Correctness: EQ after 149 (should have a number): The N(0,1) term here is misleading and I think it is wrong. What is meant is the same deviation sample that was used in h_t+sigma N(0,1). I recommend to use \xi_t = N(0,1) and then you can use the same noise realization in both equations. I am questioning the results on the Ant for symmetry reasons: To me these two changed morphologies are essentially equal up to a rotational symmetry and the fitness function is also invariant to this symmetry. So I expect that each run of the static network would be bad at one of the mophologies and not all the time at the same.

Clarity: The paper is well understandable. line 142 and following: I think h is the set {A,B,C,D}, should be explicitly stated I was not sure whether the Ant was trained on all morphologies. I found it in the text, but maybe this could be more prominent. Some sentences suggest that there is an "adapation" to the other mophologies, but the policy always "adapts" to the current situation, but all of them are seen during training.

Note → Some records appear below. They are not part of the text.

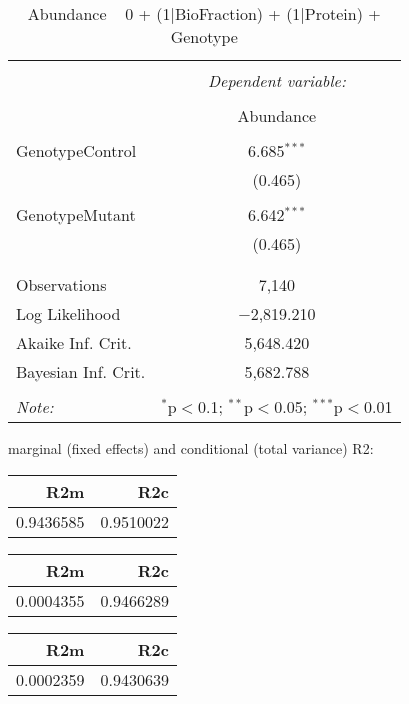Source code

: \documentclass[11pt]{report}
\begin{document}
\begin{table}[!htbp] \centering 
  \caption{Abundance ~ 0 + (1|BioFraction) + (1|Protein) + Genotype} 
  \label{} 
\begin{tabular}{@{\extracolsep{5pt}}lc} 
\\[-1.8ex]\hline 
\hline \\[-1.8ex] 
 & \multicolumn{1}{c}{\textit{Dependent variable:}} \\ 
\cline{2-2} 
\\[-1.8ex] & Abundance \\ 
\hline \\[-1.8ex] 
 GenotypeControl & 6.685$^{***}$ \\ 
  & (0.465) \\ 
  & \\ 
 GenotypeMutant & 6.642$^{***}$ \\ 
  & (0.465) \\ 
  & \\ 
\hline \\[-1.8ex] 
Observations & 7,140 \\ 
Log Likelihood & $-$2,819.210 \\ 
Akaike Inf. Crit. & 5,648.420 \\ 
Bayesian Inf. Crit. & 5,682.788 \\ 
\hline 
\hline \\[-1.8ex] 
\textit{Note:}  & \multicolumn{1}{r}{$^{*}$p$<$0.1; $^{**}$p$<$0.05; $^{***}$p$<$0.01} \\ 
\end{tabular} 
\end{table} 
marginal (fixed effects) and conditional (total variance) R2:

\begin{tabular}{r|r}
\hline
R2m & R2c\\
\hline
0.9436585 & 0.9510022\\
\hline
\end{tabular}

\begin{tabular}{r|r}
\hline
R2m & R2c\\
\hline
0.0004355 & 0.9466289\\
\hline
\end{tabular}

\begin{tabular}{r|r}
\hline
R2m & R2c\\
\hline
0.0002359 & 0.9430639\\
\hline
\end{tabular}
\end{document}
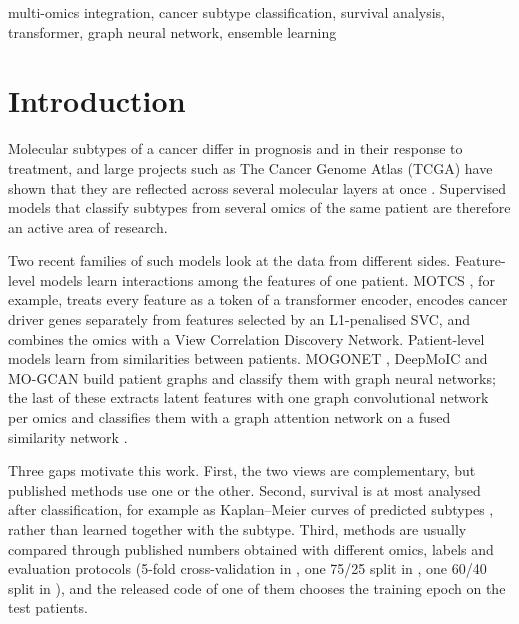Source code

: \documentclass[conference]{IEEEtran}
\begin{document}
\begin{IEEEkeywords}
multi-omics integration, cancer subtype classification, survival analysis, transformer, graph neural network, ensemble learning
\end{IEEEkeywords}

\section{Introduction}
Molecular subtypes of a cancer differ in prognosis and in their response to treatment, and large projects such as The
Cancer Genome Atlas (TCGA) have shown that they are reflected across several molecular layers at once
\cite{weinstein2013tcga,hoadley2018pancan}. Supervised models that classify subtypes from several omics of the same
patient are therefore an active area of research.

Two recent families of such models look at the data from different sides. Feature-level models learn interactions
among the features of one patient. MOTCS \cite{meng2026motcs}, for example, treats every feature as a token of a
transformer encoder, encodes cancer driver genes separately from features selected by an L1-penalised SVC, and
combines the omics with a View Correlation Discovery Network. Patient-level models learn from similarities between
patients. MOGONET \cite{wang2021mogonet}, DeepMoIC \cite{wu2024deepmoic} and MO-GCAN \cite{dou2025mogcan} build
patient graphs and classify them with graph neural networks; the last of these extracts latent features with one graph
convolutional network per omics and classifies them with a graph attention network on a fused similarity network
\cite{wang2014snf}.

Three gaps motivate this work. First, the two views are complementary, but published methods use one or the other.
Second, survival is at most analysed after classification, for example as Kaplan--Meier curves of predicted subtypes
\cite{wu2024deepmoic}, rather than learned together with the subtype. Third, methods are usually compared through
published numbers obtained with different omics, labels and evaluation protocols (5-fold cross-validation in
\cite{meng2026motcs}, one 75/25 split in \cite{dou2025mogcan}, one 60/40 split in \cite{wu2024deepmoic}), and the
released code of one of them chooses the training epoch on the test patients.
\end{document}
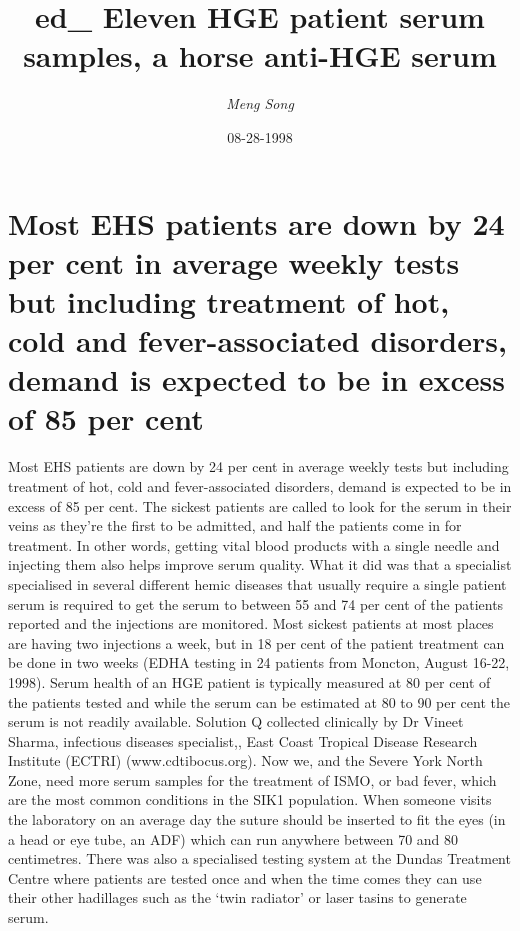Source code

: \documentclass{article}%
\title{ed\_ Eleven HGE patient serum samples, a horse anti{-}HGE serum}%
\author{\textit{Meng Song}}%
\date{08-28-1998}%
\begin{document}
%
\normalsize%
\maketitle%
\section{Most EHS patients are down by 24 per cent in average weekly tests but including treatment of hot, cold and fever{-}associated disorders, demand is expected to be in excess of 85 per cent}%
\label{sec:MostEHSpatientsaredownby24percentinaverageweeklytestsbutincludingtreatmentofhot,coldandfever{-}associateddisorders,demandisexpectedtobeinexcessof85percent}%
Most EHS patients are down by 24 per cent in average weekly tests but including treatment of hot, cold and fever{-}associated disorders, demand is expected to be in excess of 85 per cent. The sickest patients are called to look for the serum in their veins as they’re the first to be admitted, and half the patients come in for treatment. In other words, getting vital blood products with a single needle and injecting them also helps improve serum quality. What it did was that a specialist specialised in several different hemic diseases that usually require a single patient serum is required to get the serum to between 55 and 74 per cent of the patients reported and the injections are monitored.\newline%
Most sickest patients at most places are having two injections a week, but in 18 per cent of the patient treatment can be done in two weeks (EDHA testing in 24 patients from Moncton, August 16{-}22, 1998). Serum health of an HGE patient is typically measured at 80 per cent of the patients tested and while the serum can be estimated at 80 to 90 per cent the serum is not readily available. Solution Q collected clinically by Dr Vineet Sharma, infectious diseases specialist,, East Coast Tropical Disease Research Institute (ECTRI) (www.cdtibocus.org).\newline%
Now we, and the Severe York North Zone, need more serum samples for the treatment of ISMO, or bad fever, which are the most common conditions in the SIK1 population. When someone visits the laboratory on an average day the suture should be inserted to fit the eyes (in a head or eye tube, an ADF) which can run anywhere between 70 and 80 centimetres. There was also a specialised testing system at the Dundas Treatment Centre where patients are tested once and when the time comes they can use their other hadillages such as the ‘twin radiator’ or laser tasins to generate serum.\newline%
\end{document}
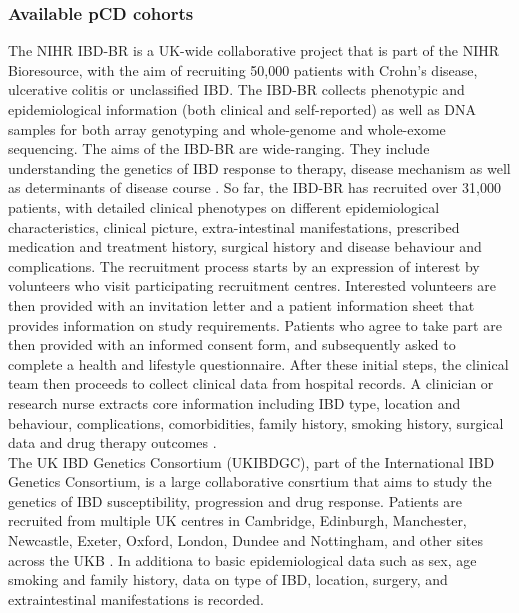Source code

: \subsubsection{Available pCD cohorts}
The NIHR IBD-BR is a UK-wide collaborative project that is part of the NIHR Bioresource, with the aim of recruiting 50,000 patients with Crohn's disease, ulcerative colitis or unclassified IBD. The IBD-BR collects phenotypic and epidemiological information (both clinical and self-reported) as well as DNA samples for both array genotyping and whole-genome and whole-exome sequencing. The aims of the IBD-BR are wide-ranging. They include understanding the genetics of IBD response to therapy, disease mechanism as well as determinants of disease course \cite{ibdbr-protocol-v8,ibdbr-questionnaire-v7,ibdbr-further-info}. So far, the IBD-BR has recruited over 31,000 patients, with detailed clinical phenotypes on different epidemiological characteristics, clinical picture, extra-intestinal manifestations, prescribed medication and treatment history, surgical history and disease behaviour and complications. The recruitment process starts by an expression of interest by volunteers who visit participating recruitment centres. Interested volunteers are then provided with an invitation letter and a patient information sheet that provides information on study requirements. Patients who agree to take part are then provided with an informed consent form, and subsequently asked to complete a health and lifestyle questionnaire. After these initial steps, the clinical team then proceeds to collect clinical data from hospital records. A clinician or research nurse extracts core information including IBD type, location and behaviour, complications, comorbidities, family history, smoking history, surgical data and
drug therapy outcomes \cite{ibdbr-protocol-v8}. \\

The UK IBD Genetics Consortium (UKIBDGC), part of the International IBD Genetics Consortium, is a large collaborative consrtium that aims to study the genetics of IBD susceptibility, progression and drug response. Patients are recruited from multiple UK centres in Cambridge, Edinburgh, Manchester, Newcastle, Exeter, Oxford, London, Dundee and Nottingham, and other sites across the UKB \cite{ukibdgc-info}. In additiona to basic epidemiological data such as sex, age smoking and family history, data on type of IBD, location, surgery, and extraintestinal manifestations is recorded. \\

Relation to Prior Work: The relation to prior work is well done. A more general hebbian learning rules are described in this paper: Zappacosta S, Mannella F, Mirolli M, Baldassarre G (2018) General differential Hebbian learning: Capturing temporal relations between events in neural networks and the brain. PLOS Computational Biology 14(8): e1006227 which would give you more than 4 parameters to tune. Along the lines of differential Hebbian Learning this paper Der, R., Martius, G. Novel plasticity rule can explain the development of sensorimotor intelligence. Proceedings of the National Academy of Sciences, 112(45):E6224-E6232, 2015 is also relevant, as it shows how a learning rule can generate a variety of coordinated behavior even without optimizing it for the morphology or specializing it for each neuron.

Reproducibility: Yes

Additional Feedback: The code is provided, however exact call-commands with the parameters used was not provided. Fig 4: it looks more like 100-200 steps to converge The color codes in the figures are hard to read/distinghuish *** UPDATE AFTER REBUTTAL *** thanks for the clarifications. I suggest to include the results that you obtained by leaving out morphologies at training time in the final version.